The actress sustained her long career by repeatedly reinventing herself. Starting as a nightclub chorus girl, she advanced to supporting roles in New York plays, then became famous as a Hollywood sexpot.
A devotee of the Actors Studio, she switched to serious roles as she matured, and she won her Oscars portraying mothers. Still working well into her 70s, she had a recurring role as Roseanne's grandmother on the 1990s TV show "Roseanne."
In 1959's "The Diary of Anne Frank," she was Petronella Van Daan, mother of Peter Van Daan and one of eight real-life Jewish refugees in World War II Holland who hid for more than a year in cramped quarters until they were betrayed and sent to Nazi death camps. The socially conscious Winters donated her Oscar statuette to the Anne Frank House in Amsterdam.
In 1965's "Patch of Blue," she portrayed a hateful, foul-mouthed mother who tries to keep her blind daughter, who is white, apart from the kind black man who has befriended her.
Ever vocal on social and political matters, Winters was a favored guest on television talk shows, and she demonstrated her frankness in two autobiographies: "Shelley, Also Known as Shirley" (1980) and "Shelley II: The Middle of My Century" (1989).
She wrote openly in them of her romances with Burt Lancaster, William Holden, Marlon Brando, Sean Connery, Errol Flynn, Clark Gable, and other leading men.
"I've had it all," she exulted after her first book became a best seller. "I'm excited about the literary aspects of my career. My concentration is there now."
Typically Winters, she also had a complaint about her literary fame: While reviewers treated her book as a serious human document, she said, talk show hosts Phil Donohue and Johnny Carson "only want to know about my love affairs."
Winters, whose given name was Shirley Schrift, was appearing in the Broadway hit "Rosalinda" when Columbia Pictures boss Harry Cohn offered her a screen test. A Columbia contact and a new name -- Shelley Winters -- followed, but all the good roles at the studio were going to Jean Arthur in those days.
Her early films included such light fare as "Knickerbocker Holiday," "Sailor's Holiday," "Cover Girl," "Tonight and Every Night" and "Red River."
Her contract over, Winters returned to New York, replacing Celeste Holm as Ado Annie in "Oklahoma!"
She would soon be called back and signed to a seven-year contract at Universal. She vamped her way through a number of potboilers for the studio, including "South Sea Sinner," with Liberace as her dance-hall pianist, and "Frenchie," as wild saloon owner Frenchie Fontaine, out to avenge her father's murder.
The only hint of her future as an actress came in 1948's "A Double Life" as a trashy waitress strangled by a Shakespearian actor, Ronald Colman.

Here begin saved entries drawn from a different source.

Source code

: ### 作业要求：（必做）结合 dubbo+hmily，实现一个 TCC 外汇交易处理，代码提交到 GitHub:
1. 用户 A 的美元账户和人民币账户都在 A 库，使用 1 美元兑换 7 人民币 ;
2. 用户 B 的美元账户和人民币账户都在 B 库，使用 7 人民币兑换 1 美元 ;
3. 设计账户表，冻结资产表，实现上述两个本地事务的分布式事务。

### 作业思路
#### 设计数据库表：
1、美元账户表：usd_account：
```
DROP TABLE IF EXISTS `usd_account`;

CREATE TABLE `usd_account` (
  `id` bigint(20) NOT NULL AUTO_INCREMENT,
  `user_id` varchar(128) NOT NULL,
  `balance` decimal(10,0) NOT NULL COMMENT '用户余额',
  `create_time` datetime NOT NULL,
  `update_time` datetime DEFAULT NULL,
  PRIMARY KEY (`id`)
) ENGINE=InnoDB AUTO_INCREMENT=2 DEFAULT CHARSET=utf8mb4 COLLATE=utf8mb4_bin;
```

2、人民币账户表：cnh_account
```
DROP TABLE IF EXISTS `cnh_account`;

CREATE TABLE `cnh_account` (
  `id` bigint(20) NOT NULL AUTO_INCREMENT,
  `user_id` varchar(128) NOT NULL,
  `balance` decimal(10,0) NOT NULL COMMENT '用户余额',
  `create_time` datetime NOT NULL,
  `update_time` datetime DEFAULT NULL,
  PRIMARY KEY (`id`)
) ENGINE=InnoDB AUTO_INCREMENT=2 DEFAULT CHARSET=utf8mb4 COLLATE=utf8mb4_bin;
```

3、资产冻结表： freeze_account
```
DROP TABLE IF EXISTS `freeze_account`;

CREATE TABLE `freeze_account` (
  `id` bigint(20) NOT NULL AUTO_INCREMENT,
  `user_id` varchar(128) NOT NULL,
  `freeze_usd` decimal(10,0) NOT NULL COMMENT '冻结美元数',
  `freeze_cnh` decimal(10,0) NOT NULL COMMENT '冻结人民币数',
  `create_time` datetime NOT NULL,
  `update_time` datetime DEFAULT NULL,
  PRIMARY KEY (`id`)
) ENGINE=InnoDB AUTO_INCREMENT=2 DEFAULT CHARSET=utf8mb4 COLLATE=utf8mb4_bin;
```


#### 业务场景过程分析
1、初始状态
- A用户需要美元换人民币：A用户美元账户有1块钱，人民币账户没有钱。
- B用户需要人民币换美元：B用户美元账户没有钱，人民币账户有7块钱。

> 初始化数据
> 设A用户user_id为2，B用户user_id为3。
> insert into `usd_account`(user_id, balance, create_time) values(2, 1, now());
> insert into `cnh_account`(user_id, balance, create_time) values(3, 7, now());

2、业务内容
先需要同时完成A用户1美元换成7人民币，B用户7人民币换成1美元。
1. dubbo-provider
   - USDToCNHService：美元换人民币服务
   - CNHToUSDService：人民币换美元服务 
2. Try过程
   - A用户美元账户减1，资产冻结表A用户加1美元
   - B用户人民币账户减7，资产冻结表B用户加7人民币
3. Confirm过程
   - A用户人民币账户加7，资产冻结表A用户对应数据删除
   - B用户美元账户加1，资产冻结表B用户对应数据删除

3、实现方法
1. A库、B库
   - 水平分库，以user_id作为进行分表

The role won Colman an Oscar.
"A Place in the Sun" in 1951 brought her first Oscar nomination and established her as a serious actress. She desperately sought the role of the pregnant factory girl drowned by Montgomery Clift so he could marry Elizabeth Taylor. The director, George Stevens, rejected her at first for being too sexy.
"So I scrubbed off all my makeup, pulled my hair back and sat next to him at the Hollywood Athletic Club without his even recognizing me because I looked so plain. That got me the part," she recalled in a 1962 interview.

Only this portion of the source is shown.